▸ Source data:
______

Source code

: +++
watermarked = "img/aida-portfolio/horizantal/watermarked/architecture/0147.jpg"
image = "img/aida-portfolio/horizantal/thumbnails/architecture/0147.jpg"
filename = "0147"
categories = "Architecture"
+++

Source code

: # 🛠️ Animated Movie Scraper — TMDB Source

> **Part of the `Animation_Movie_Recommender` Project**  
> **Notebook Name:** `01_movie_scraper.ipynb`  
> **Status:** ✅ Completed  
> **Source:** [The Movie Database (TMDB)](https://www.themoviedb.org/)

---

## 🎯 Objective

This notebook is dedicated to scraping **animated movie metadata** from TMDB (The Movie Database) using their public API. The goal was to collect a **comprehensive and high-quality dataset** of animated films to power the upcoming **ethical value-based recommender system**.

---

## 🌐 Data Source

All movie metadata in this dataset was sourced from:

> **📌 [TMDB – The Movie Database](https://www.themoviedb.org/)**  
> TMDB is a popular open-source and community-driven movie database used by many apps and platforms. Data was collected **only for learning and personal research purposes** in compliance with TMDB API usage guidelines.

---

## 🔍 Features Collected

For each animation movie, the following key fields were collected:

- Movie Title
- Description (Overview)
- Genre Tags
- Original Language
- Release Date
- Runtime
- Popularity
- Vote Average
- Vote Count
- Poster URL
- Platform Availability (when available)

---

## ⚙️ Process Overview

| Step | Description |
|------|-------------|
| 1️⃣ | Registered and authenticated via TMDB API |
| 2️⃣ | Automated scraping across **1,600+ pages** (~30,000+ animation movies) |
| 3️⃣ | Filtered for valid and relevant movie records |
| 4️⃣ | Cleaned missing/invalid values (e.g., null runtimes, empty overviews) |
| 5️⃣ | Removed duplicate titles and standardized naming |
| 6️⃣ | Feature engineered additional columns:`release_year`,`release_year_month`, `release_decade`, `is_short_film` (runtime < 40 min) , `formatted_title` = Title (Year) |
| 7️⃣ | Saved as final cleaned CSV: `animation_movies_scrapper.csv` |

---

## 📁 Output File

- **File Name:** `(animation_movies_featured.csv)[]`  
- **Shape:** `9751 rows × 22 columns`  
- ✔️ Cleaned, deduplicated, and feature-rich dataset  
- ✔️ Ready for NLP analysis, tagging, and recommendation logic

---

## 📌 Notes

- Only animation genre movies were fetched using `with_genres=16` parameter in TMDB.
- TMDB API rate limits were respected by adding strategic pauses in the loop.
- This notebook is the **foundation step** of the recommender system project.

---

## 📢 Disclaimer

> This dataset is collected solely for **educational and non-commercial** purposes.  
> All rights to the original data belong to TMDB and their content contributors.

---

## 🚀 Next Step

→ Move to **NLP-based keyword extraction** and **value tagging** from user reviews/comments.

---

______

▸ What to do: Please show every line of the material that contains the string "metadata".

▸ Response box:
This notebook is dedicated to scraping **animated movie metadata** from TMDB (The Movie Database) using their public API. The goal was to collect a **comprehensive and high-quality dataset** of animated films to power the upcoming **ethical value-based recommender system**.
All movie metadata in this dataset was sourced from:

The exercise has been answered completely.